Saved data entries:

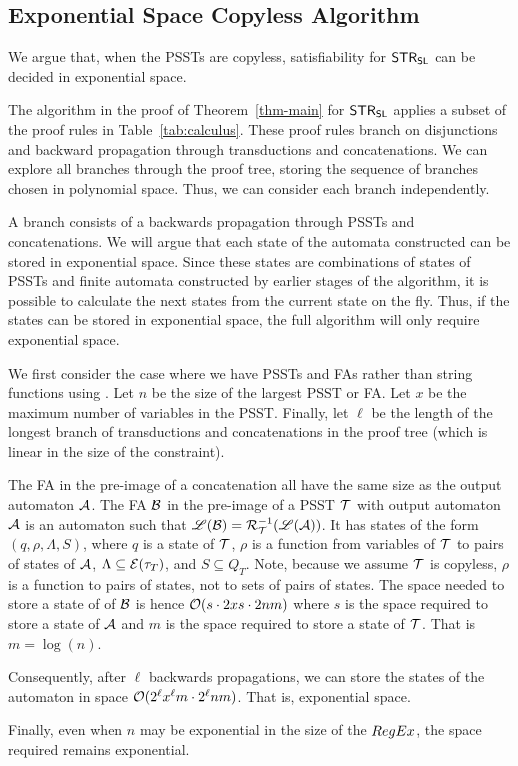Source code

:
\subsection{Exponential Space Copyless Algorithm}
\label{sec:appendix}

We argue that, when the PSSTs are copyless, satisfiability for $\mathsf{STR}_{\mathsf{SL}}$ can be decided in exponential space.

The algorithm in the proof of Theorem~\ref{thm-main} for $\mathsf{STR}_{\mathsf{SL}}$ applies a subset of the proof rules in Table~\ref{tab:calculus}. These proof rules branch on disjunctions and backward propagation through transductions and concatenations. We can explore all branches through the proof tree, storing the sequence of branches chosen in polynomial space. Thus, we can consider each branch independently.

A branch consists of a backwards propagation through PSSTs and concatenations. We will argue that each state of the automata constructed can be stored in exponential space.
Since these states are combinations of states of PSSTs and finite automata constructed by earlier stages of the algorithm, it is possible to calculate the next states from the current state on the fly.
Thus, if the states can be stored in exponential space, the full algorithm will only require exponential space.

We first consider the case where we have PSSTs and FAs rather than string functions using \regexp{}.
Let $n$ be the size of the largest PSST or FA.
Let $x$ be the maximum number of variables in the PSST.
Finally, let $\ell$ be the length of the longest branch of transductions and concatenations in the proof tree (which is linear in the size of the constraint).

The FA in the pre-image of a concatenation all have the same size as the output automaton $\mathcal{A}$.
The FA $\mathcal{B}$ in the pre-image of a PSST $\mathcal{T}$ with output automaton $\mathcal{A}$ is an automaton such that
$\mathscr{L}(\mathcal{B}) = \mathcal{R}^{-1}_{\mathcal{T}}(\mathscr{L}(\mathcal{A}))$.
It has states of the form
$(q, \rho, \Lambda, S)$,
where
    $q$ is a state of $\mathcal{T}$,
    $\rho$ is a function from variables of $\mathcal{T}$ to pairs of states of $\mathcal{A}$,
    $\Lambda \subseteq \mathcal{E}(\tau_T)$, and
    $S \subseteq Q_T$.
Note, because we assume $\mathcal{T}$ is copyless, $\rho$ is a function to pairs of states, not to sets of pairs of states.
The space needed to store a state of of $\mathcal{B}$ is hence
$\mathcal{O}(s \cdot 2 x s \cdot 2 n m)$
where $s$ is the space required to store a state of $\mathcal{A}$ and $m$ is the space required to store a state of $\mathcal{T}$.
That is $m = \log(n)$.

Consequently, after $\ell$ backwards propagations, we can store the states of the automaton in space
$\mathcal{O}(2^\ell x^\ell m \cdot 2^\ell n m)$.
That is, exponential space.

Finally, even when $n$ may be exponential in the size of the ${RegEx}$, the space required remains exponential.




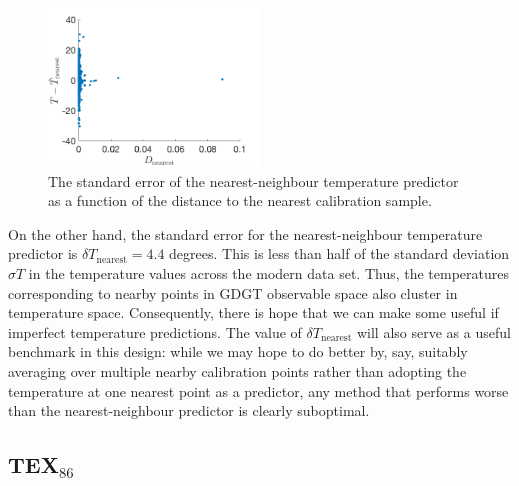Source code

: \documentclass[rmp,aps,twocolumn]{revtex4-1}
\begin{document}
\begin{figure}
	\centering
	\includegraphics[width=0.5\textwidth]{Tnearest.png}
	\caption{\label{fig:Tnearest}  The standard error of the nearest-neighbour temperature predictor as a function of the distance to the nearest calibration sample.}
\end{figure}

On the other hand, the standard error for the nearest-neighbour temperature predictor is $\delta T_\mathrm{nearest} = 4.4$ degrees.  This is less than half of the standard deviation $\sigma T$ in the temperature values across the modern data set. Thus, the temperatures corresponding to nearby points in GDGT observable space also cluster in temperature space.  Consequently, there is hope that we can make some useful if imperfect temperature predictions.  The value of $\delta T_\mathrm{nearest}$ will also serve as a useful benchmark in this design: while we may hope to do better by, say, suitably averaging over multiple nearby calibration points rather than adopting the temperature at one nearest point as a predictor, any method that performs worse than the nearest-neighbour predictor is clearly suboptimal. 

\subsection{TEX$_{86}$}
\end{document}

--

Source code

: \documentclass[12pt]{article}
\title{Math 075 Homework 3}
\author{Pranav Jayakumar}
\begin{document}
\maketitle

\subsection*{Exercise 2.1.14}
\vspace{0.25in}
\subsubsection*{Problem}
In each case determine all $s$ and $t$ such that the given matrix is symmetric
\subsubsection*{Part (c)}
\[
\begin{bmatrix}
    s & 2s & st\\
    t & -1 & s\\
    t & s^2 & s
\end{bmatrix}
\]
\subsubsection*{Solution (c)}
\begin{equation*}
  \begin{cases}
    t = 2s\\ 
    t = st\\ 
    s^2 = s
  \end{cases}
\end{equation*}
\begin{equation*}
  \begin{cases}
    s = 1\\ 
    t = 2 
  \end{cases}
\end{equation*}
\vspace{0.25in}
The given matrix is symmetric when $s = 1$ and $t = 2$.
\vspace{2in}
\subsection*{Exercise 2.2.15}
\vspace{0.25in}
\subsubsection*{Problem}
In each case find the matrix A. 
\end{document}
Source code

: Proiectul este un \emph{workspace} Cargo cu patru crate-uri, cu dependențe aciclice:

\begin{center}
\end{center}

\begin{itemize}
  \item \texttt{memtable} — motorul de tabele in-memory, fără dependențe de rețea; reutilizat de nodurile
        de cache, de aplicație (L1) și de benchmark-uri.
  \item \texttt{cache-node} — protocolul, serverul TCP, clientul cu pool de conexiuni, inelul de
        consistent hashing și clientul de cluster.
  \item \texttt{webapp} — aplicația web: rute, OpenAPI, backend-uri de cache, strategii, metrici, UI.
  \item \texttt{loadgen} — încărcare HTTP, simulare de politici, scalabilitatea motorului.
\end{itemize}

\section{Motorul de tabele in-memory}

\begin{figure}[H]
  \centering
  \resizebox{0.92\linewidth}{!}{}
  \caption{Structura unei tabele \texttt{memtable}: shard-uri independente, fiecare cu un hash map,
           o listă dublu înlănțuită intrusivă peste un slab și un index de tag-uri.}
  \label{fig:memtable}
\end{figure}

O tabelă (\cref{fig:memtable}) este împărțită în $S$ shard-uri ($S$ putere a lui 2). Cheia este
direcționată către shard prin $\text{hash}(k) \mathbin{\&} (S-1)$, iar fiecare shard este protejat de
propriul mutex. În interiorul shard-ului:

...

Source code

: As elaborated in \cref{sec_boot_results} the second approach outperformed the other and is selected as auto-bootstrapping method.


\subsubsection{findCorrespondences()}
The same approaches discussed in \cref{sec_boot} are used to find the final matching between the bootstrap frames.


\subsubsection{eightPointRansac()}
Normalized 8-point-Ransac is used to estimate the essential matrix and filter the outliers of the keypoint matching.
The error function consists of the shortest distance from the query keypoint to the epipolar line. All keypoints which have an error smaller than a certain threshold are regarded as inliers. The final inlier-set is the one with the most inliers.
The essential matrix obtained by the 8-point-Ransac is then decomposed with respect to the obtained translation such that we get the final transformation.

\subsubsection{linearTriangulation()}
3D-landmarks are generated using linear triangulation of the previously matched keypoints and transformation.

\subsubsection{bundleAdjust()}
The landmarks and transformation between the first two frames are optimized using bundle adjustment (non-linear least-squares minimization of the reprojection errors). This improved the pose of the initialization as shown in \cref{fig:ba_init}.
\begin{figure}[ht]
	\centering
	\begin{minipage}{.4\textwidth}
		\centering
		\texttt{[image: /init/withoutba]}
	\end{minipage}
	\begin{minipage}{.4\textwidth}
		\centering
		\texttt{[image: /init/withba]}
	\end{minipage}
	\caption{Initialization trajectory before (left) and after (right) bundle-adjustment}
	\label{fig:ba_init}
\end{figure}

Prompt: Return only the number of lines in the records above that include the string "caption".

Result below: 3